On January 20, 2017, UK-based language services and technology provider SDL gave a trading update on its full-year 2016 results. SDL said it expected to report revenues and pre-tax profit “slightly ahead of market expectations.”
The markets welcomed the announcement with SDL shares gaining around 7% on the back of the release. SDL shares are now up more than 15% since Adolfo Hernandez was appointed CEO in March 2016.
Since early November 2016, the stock has gained nearly 30% and is now on track to reach a new four-year high. SDL’s market capitalization hovered around the half-billion USD mark at press time.
The stock’s performance will come as welcome news to CEO Hernandez, who has been on a charm offensive with the investment community since he joined, providing the market with detailed updates and hosting a Capital Market’s Day in late 2016.
During the Capital Market’s Day presentation, CFO Dominic Lavelle reiterated his CEO’s cautious stance toward M&A, telling investors, “We don’t see M&A as a need given [our] organic growth opportunities.”
The CFO also told investors, however, that he is confident SDL will crack the billion revenue mark (in GBP), which implies a quadrupling of revenues from the current approximately GBP 270m base. At SDL’s target of 10% organic revenue growth that would take 15 years — probably more than anyone would want to wait.
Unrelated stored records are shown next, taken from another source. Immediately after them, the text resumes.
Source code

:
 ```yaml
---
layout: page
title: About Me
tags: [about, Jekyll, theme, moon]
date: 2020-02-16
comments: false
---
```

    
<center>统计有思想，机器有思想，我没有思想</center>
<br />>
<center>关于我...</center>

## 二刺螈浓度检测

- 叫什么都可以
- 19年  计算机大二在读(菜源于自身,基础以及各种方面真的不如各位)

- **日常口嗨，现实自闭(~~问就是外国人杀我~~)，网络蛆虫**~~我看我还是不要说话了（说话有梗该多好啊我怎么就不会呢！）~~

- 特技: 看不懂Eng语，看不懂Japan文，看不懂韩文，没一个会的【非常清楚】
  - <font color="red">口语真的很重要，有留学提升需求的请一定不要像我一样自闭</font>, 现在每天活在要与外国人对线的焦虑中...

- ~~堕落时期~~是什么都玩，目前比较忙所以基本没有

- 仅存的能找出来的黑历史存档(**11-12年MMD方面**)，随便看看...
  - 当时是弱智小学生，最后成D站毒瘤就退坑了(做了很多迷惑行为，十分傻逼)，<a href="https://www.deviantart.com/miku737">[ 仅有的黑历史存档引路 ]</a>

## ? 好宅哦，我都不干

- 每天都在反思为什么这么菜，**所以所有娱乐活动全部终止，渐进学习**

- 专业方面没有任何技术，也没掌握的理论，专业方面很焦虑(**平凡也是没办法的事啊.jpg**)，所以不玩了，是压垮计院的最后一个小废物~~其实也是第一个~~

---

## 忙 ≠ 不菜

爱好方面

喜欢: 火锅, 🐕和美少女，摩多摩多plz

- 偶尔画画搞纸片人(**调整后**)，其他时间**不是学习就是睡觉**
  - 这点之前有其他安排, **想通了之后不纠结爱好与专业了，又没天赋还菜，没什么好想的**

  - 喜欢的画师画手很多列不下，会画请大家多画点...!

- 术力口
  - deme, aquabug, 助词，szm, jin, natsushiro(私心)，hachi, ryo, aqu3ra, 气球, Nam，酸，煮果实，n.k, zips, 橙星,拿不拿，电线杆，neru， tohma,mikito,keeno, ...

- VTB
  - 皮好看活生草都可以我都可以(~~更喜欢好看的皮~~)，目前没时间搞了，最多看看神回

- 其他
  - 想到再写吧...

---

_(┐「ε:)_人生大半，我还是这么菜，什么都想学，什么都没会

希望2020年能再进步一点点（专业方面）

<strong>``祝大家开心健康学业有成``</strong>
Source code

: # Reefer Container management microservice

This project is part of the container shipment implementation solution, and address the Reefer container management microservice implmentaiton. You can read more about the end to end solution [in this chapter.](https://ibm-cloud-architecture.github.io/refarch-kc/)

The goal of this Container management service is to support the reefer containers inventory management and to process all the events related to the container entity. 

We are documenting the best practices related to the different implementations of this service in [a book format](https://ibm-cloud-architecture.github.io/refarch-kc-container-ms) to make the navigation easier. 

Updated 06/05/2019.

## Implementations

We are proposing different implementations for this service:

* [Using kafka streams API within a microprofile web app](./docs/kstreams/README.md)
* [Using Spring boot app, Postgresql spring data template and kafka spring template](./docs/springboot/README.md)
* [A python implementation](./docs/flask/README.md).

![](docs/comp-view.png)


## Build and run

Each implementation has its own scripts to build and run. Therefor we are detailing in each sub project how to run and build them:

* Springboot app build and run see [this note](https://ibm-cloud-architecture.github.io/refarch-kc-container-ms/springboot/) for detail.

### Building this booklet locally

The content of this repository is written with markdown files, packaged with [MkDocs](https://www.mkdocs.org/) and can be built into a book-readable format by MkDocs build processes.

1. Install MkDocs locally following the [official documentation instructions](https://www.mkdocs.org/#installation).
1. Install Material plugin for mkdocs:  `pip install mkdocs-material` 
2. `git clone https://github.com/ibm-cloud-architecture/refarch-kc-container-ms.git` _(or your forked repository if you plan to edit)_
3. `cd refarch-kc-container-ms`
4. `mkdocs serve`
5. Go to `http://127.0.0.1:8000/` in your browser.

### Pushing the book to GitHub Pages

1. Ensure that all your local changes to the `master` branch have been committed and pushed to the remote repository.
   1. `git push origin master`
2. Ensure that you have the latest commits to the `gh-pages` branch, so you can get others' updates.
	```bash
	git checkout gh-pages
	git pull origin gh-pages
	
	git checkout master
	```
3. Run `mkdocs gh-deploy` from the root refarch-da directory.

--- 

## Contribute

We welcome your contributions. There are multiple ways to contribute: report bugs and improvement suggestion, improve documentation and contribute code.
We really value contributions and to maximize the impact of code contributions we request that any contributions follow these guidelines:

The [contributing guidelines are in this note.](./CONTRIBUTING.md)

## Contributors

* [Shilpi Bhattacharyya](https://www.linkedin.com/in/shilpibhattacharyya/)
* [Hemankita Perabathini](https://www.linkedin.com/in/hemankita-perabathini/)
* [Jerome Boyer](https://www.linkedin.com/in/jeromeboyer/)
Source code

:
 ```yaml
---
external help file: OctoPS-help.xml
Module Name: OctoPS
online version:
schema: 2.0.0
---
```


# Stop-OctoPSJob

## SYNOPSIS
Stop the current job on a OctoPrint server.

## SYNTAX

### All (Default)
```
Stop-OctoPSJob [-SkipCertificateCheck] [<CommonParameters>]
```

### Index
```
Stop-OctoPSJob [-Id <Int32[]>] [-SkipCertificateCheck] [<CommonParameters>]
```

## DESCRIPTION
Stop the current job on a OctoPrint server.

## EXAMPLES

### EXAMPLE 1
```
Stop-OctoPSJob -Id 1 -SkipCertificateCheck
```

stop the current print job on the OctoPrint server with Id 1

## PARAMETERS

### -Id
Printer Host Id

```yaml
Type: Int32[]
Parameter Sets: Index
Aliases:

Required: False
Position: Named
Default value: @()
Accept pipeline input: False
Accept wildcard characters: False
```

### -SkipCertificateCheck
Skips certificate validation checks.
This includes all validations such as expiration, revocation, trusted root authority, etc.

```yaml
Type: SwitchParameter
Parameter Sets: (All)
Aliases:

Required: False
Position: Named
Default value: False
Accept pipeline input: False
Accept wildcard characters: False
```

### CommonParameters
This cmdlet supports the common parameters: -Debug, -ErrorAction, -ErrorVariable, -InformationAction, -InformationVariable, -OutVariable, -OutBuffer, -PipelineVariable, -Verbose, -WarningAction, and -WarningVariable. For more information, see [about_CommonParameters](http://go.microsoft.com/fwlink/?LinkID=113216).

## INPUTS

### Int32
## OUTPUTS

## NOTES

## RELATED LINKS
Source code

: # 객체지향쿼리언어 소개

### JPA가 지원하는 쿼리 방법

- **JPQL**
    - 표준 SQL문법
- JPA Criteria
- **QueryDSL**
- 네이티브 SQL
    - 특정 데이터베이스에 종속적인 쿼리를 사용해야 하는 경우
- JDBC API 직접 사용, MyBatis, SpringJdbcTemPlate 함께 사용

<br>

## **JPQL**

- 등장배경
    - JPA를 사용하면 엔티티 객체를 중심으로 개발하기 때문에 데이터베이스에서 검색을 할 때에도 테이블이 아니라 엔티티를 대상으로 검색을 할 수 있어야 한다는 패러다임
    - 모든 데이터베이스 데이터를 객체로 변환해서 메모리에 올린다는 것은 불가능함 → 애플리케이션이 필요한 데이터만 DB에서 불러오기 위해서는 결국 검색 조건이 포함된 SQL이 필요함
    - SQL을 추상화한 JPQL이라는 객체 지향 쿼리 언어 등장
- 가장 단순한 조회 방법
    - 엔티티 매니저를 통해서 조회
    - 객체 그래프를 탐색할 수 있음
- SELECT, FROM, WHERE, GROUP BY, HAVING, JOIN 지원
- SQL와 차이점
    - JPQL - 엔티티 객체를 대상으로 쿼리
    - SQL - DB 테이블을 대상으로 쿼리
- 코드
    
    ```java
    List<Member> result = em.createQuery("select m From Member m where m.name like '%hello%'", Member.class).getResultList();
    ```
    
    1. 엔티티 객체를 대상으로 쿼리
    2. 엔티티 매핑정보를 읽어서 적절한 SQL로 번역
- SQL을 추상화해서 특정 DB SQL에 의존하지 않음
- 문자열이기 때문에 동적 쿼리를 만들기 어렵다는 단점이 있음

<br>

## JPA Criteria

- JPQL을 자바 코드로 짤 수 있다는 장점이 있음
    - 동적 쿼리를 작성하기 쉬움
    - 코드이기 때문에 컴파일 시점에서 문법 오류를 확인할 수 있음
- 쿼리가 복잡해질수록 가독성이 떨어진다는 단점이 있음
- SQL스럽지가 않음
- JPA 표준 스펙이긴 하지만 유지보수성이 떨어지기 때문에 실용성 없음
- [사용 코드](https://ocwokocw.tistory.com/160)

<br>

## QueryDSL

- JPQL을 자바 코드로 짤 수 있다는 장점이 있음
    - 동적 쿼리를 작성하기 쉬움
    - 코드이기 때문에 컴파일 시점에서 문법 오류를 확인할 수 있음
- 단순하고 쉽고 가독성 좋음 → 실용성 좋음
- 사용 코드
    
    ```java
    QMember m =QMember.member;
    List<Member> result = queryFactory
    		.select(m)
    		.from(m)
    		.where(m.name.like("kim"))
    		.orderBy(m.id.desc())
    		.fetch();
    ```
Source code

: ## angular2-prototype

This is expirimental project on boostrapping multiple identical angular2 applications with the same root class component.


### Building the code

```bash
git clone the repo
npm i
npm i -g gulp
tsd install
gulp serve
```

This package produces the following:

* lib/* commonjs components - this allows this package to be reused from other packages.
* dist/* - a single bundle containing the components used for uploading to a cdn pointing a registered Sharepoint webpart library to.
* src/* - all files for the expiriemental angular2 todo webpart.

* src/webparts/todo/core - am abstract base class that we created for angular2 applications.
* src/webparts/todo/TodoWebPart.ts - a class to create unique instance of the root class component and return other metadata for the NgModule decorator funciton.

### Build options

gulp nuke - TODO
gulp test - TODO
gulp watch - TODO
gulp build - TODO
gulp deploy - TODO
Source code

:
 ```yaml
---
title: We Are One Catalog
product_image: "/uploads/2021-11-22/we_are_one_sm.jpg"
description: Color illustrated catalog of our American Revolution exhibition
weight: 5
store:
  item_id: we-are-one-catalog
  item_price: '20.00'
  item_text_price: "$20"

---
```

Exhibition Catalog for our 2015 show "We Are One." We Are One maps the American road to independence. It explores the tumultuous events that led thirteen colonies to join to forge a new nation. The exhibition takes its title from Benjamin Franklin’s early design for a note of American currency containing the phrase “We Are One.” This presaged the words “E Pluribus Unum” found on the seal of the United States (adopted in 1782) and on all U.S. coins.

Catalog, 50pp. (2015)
So CFO Lavelle did leave the door open for M&A, pointing out that acquisitions are considered to accelerate earnings growth if they open up a premium vertical or add new tech capabilities.
New York-based competitor TransPerfect, meanwhile, is further along the race to the USD-billion milestone. Despite its endless legal woes, the company said it grew revenues in 2016 to USD 546m, a nearly 10% increase from the year before. Since TransPerfect’s legal battle comes with a freeze on any M&A activity, all that growth was organic.